# PROBLEM REQUIREMENTS
Retrieve every line from the records in which the word "dummy" occurs.

★ ★ ★ ★ ★ ★ ★

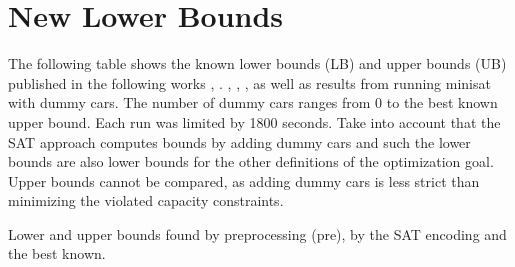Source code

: \documentclass[]{llncs}
\begin{document}
\section{New Lower Bounds}

The following table shows the known lower bounds (LB) and upper bounds (UB) published in the following works \cite{Regin97},
\cite{Gent98}. \cite{Gottlieb03}, \cite{Gravel05}, \cite{Estellon06}, as well as results from running minisat with dummy
cars. The number of dummy cars ranges from 0 to the best known upper bound. Each run was limited by 1800 seconds. Take
into account that the SAT approach computes bounds by adding dummy cars and such the lower bounds are also lower bounds
for the other definitions of the optimization goal. Upper bounds cannot be compared, as adding dummy cars is less strict
than minimizing the violated capacity constraints.

\begin{table}[htbp]
    \caption{Lower and upper bounds found by preprocessing (pre), by the SAT encoding and the best known. }
    \centering
    
    \label{tab:1}
\end{table}



\end{document}
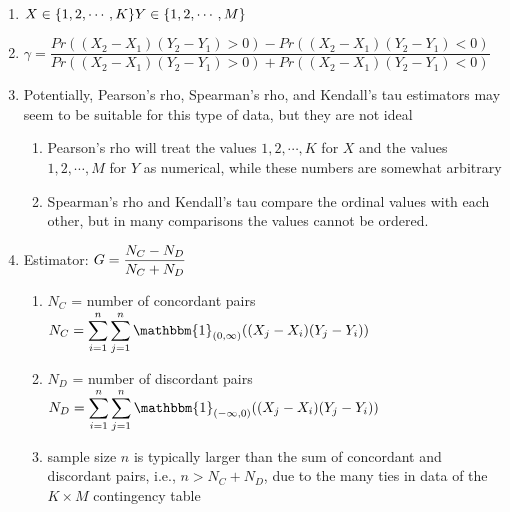 \begin{enumerate}
    \item[] $
        \hfill
        X \in \{1, 2,\cdots, K\}
        \hfill
        Y \in \{1, 2,\cdots, M\}
        \hfill
    $

    \vspace{0.2cm}
    \item[] $
        \gamma
        = \dfrac{
            Pr((X_2 - X_1)(Y_2 - Y_1) > 0) - Pr((X_2 - X_1)(Y_2 - Y_1) < 0)
        }{
            Pr((X_2 - X_1)(Y_2 - Y_1) > 0) + Pr((X_2 - X_1)(Y_2 - Y_1) < 0)
        }
    $

    \vspace{0.2cm}
    \item Potentially, Pearson’s rho, Spearman’s rho, and Kendall’s tau estimators may seem to be suitable for this type of data, but they are not ideal

    \begin{enumerate}
        \item Pearson’s rho will treat the values $1, 2, \cdots, K$ for $X$ and the values $1, 2, \cdots, M$ for $Y$ as numerical, while these numbers are somewhat arbitrary

        \item Spearman’s rho and Kendall’s tau compare the ordinal values with each other, but in many comparisons the values cannot be ordered.
    \end{enumerate}

    \item Estimator: $
        \hfill
        G = \dfrac{N_C - N_D}{N_C + N_D}
        \hfill
    $

    \begin{enumerate}
        \item $N_C$ 
        = number of concordant pairs 
        \hfill
        $
            N_C
            =\dsum_{i=1}^n \dsum_{j=1}^n
            \mathbbm{1}_{(0,\infty)} ((X_j - X_i)(Y_j - Y_i))
        $
        \hfill
    
        \item $N_D$ 
        = number of discordant pairs 
        \hfill
        $
            N_D
            =\dsum_{i=1}^n \dsum_{j=1}^n
            \mathbbm{1}_{(-\infty,0)} ((X_j - X_i)(Y_j - Y_i))
        $
        \hfill
    
        \item sample size $n$ is typically larger than the sum of concordant and discordant pairs, i.e., $n > N_C + N_D$, due to the many ties in data of the $K \times M$ contingency table
    \end{enumerate}


\end{enumerate}
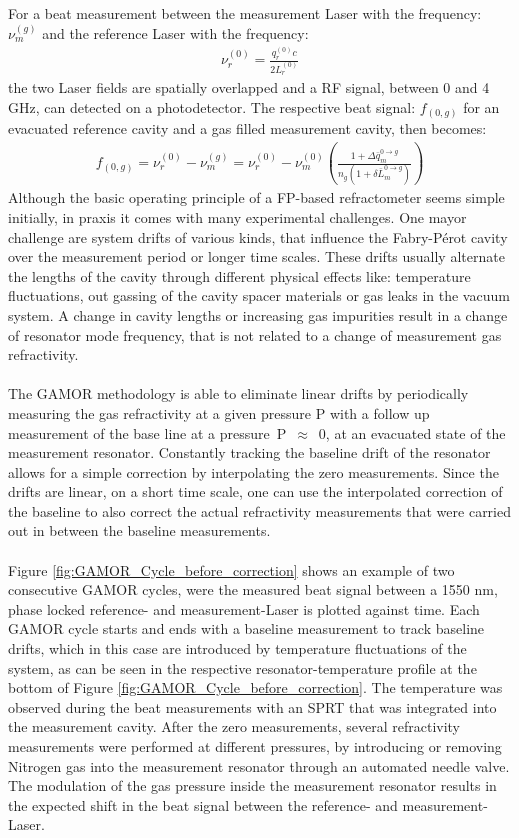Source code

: \noindent
For a beat measurement between the measurement Laser with the frequency: $\nu_m^{(g)}$ and the reference Laser with the frequency:
\begin{align}
	\nu_r^{(0)}= \frac{q_r^{(0)}c}{2L_r^{(0)}}
\end{align}
the two Laser fields are spatially overlapped and a RF signal, between 0 and 4 GHz, can detected on a photodetector. The respective beat signal: $f_{(0,g)}$ for an evacuated reference cavity and a gas filled measurement cavity, then becomes: 
\begin{align}
	f_{(0,g)}= \nu_r^{(0)}- \nu_m^{(g)}=\nu_r^{(0)} - \nu_m^{(0)} \left( \frac{1+\Delta \bar{q}_m^{0\rightarrow g} }{n_g\left(1+ \delta \bar{L}_m^{0\rightarrow g} \right)}\right)
\end{align}
\noindent
Although the basic operating principle of a FP-based refractometer seems simple initially, in praxis it comes with many experimental challenges. One mayor challenge are system drifts of various kinds, that influence the Fabry-Pérot cavity over the measurement period or longer time scales. These drifts usually alternate the lengths of the cavity through different physical effects like: temperature fluctuations, out gassing of the cavity spacer materials or gas leaks in the vacuum system. A change in cavity lengths or increasing gas impurities result in a change of resonator mode frequency, that is not related to a change of measurement gas refractivity. \\\\
The GAMOR methodology is able to eliminate linear drifts by periodically measuring the gas refractivity at a given pressure P with a follow up measurement of the base line at a \mbox{pressure P $\approx$ 0}, at an evacuated state of the measurement resonator. Constantly tracking the baseline drift of the resonator allows for a simple correction by interpolating the zero measurements. Since the drifts are linear, on a short time scale, one can use the interpolated correction of the baseline to also correct the actual refractivity measurements that were carried out in between the baseline measurements. \\\\
\noindent
Figure \ref{fig:GAMOR_Cycle_before_correction} shows an example of two consecutive GAMOR cycles, were the measured beat signal between a 1550 nm, phase locked reference- and measurement-Laser is plotted against time. Each GAMOR cycle starts and ends with a baseline measurement to track baseline drifts, which in this case are introduced by temperature fluctuations of the system, as can be seen in the respective resonator-temperature profile at the bottom of Figure \ref{fig:GAMOR_Cycle_before_correction}. The temperature was observed during the beat measurements with an SPRT that was integrated into the measurement cavity. After the zero measurements, several refractivity measurements were performed at different pressures, by introducing or removing Nitrogen gas into the measurement resonator through an automated needle valve. The modulation of the gas pressure inside the measurement resonator results in the expected shift in the beat signal between the reference- and measurement-Laser.
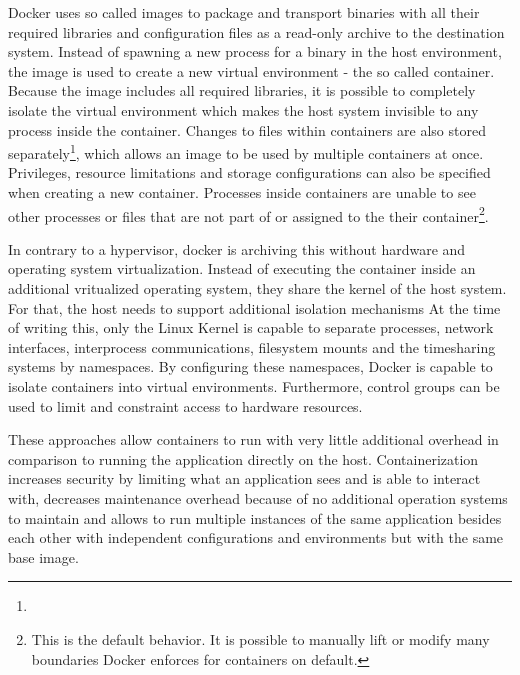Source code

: Docker uses so called images to package and transport binaries with all their required libraries and configuration files as a read-only archive to the destination system.
Instead of spawning a new process for a binary in the host environment, the image is used to create a new virtual environment - the so called container.
Because the image includes all required libraries, it is possible to completely isolate the virtual environment which makes the host system invisible to any process inside the container.
Changes to files within containers are also stored separately\footnote{}, which allows an image to be used by multiple containers at once.
Privileges, resource limitations and storage configurations can also be specified when creating a new container.
Processes inside containers are unable to see  other processes or files that are not part of or assigned to the their container\footnote{This is the default behavior. It is possible to manually lift or modify many boundaries Docker enforces for containers on default.}.

In contrary to a hypervisor, docker is archiving this without hardware and operating system virtualization.
Instead of executing the container inside an additional vritualized operating system, they share the kernel of the host system.
For that, the host needs to support additional isolation mechanisms
At the time of writing this, only the Linux Kernel is capable to separate processes, network interfaces, interprocess communications, filesystem mounts and the timesharing systems by namespaces.
By configuring these namespaces, Docker is capable to isolate containers into virtual environments.
Furthermore, control groups can be used to limit and constraint access to hardware resources.
\cite{docker:overview}

These approaches allow containers to run with very little additional overhead in comparison to running the application directly on the host.
Containerization increases security by limiting what an application sees and is able to interact with, decreases maintenance overhead because of no additional operation systems to maintain and allows to run multiple instances of the same application besides each other with independent configurations and environments but with the same base image.

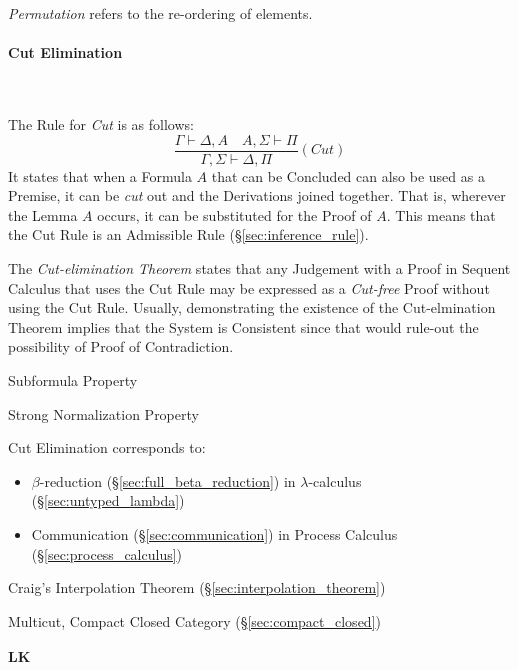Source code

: \emph{Permutation} refers to the re-ordering of elements.



\paragraph{Cut Elimination}\label{sec:cut_elimination} \hfill \\\hfill

The Rule for \emph{Cut} is as follows:
\[
  \frac{
    \Gamma \vdash \Delta, A \quad A, \Sigma \vdash \Pi
  }{
    \Gamma, \Sigma \vdash \Delta, \Pi
  }(Cut)
\]
It states that when a Formula $A$ that can be Concluded can also be
used as a Premise, it can be \emph{cut} out and the Derivations joined
together. That is, wherever the Lemma $A$ occurs, it can be
substituted for the Proof of $A$. This means that the Cut Rule is an
Admissible Rule (\S\ref{sec:inference_rule}).

The \emph{Cut-elimination Theorem} states that any Judgement with a
Proof in Sequent Calculus that uses the Cut Rule may be expressed as a
\emph{Cut-free} Proof without using the Cut Rule. Usually,
demonstrating the existence of the Cut-elmination Theorem implies that
the System is Consistent since that would rule-out the possibility of
Proof of Contradiction.

Subformula Property %

Strong Normalization Property

Cut Elimination corresponds to:
\begin{itemize}
\item $\beta$-reduction (\S\ref{sec:full_beta_reduction}) in $\lambda$-calculus
  (\S\ref{sec:untyped_lambda})
\item Communication (\S\ref{sec:communication}) in Process Calculus
  (\S\ref{sec:process_calculus})
\end{itemize}

Craig's Interpolation Theorem (\S\ref{sec:interpolation_theorem})

Multicut, Compact Closed Category (\S\ref{sec:compact_closed})




\paragraph{$\mathbf{LK}$}\label{sec:lk} \hfill \\\hfill


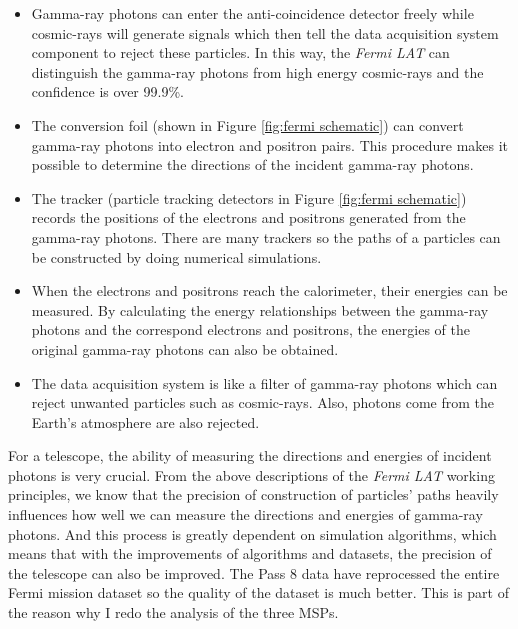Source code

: \documentclass[12pt]{report}
\begin{document}
      \begin{itemize}
        \item Gamma-ray photons can enter the anti-coincidence detector freely while 
          cosmic-rays will generate signals which then tell the data acquisition system 
          component to reject these particles. In this way, the \textit{Fermi LAT} can 
          distinguish the gamma-ray photons from high energy cosmic-rays and the confidence 
          is over 99.9\%. 
        \item The conversion foil (shown in Figure \ref{fig:fermi schematic}) can convert  
          gamma-ray photons into electron and positron pairs. This procedure makes it 
          possible to determine the directions of the incident gamma-ray photons. 
        \item The tracker (particle tracking detectors in Figure \ref{fig:fermi schematic}) 
          records the positions of the electrons and positrons generated from the gamma-ray 
          photons. There are many trackers so the paths of a particles can be constructed by 
          doing numerical simulations.
        \item When the electrons and positrons reach the calorimeter, their energies can be
          measured. By calculating the energy relationships between the gamma-ray photons and 
          the correspond electrons and positrons, the energies of the original gamma-ray 
          photons can also be obtained. 
        \item The data acquisition system is like a filter of gamma-ray photons which can 
          reject unwanted particles such as cosmic-rays. Also, photons come from the Earth's 
          atmosphere are also rejected. 
      \end{itemize}

      For a telescope, the ability of measuring the directions and energies of incident 
      photons is very crucial. From the above descriptions of the \textit{Fermi LAT} 
      working principles, we know that the precision of construction of particles' paths 
      heavily influences how well we can measure the directions and energies of gamma-ray 
      photons. And this process is greatly dependent on simulation algorithms, which means 
      that with the improvements of algorithms and datasets,
      the precision of the telescope can also be improved. The Pass 8 data 
      have reprocessed the entire Fermi mission dataset so the quality of the dataset is much 
      better. This is part of the reason why I redo the analysis of the three MSPs.
\end{document}
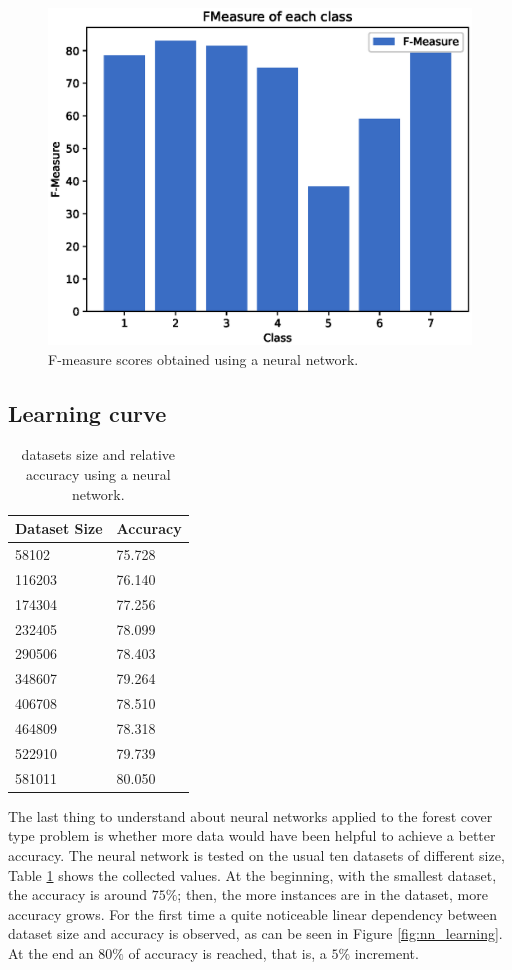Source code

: \documentclass[a4paper, 10pt]{article}
\begin{document}
\begin{figure}[H]
 \centering
 \includegraphics[width=0.8\linewidth]{pictures/nn_fmeasure.eps}
 \caption{F-measure scores obtained using a neural network.}
 \label{fig:nn_fmeasure}
\end{figure}


\subsection{Learning curve}

\begin{table}[H]
\centering
\begin{tabular}{|l|l|}
\hline
\textbf{Dataset Size} & \textbf{Accuracy}\\\hline
58102 & 75.728\\\hline
116203 & 76.140\\\hline
174304 & 77.256\\\hline
232405 & 78.099\\\hline
290506 & 78.403\\\hline
348607 & 79.264\\\hline
406708 & 78.510\\\hline
464809 & 78.318\\\hline
522910 & 79.739\\\hline
581011 & 80.050\\\hline
\end{tabular}
\caption{datasets size and relative accuracy using a neural network.}
\label{tab:nn_learning}
\end{table}

The last thing to understand about neural networks applied to the forest cover type problem is whether more data would have been helpful to achieve a better accuracy. The neural network is tested on the usual ten datasets of different size, Table \ref{tab:nn_learning} shows the collected values. At the beginning, with the smallest dataset,  the accuracy is around $75\%$; then, the more instances are in the dataset, more accuracy grows. For the first time a quite noticeable linear dependency between dataset size and accuracy is observed, as can be seen in Figure \ref{fig:nn_learning}. At the end an $80\%$ of accuracy is reached, that is, a $5\%$ increment.
\end{document}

★ ★ ★ ★ ★ ★ ★

# YOUR RESPONSE
\cite{Gent98}. \cite{Gottlieb03}, \cite{Gravel05}, \cite{Estellon06}, as well as results from running minisat with dummy
cars. The number of dummy cars ranges from 0 to the best known upper bound. Each run was limited by 1800 seconds. Take
into account that the SAT approach computes bounds by adding dummy cars and such the lower bounds are also lower bounds
for the other definitions of the optimization goal. Upper bounds cannot be compared, as adding dummy cars is less strict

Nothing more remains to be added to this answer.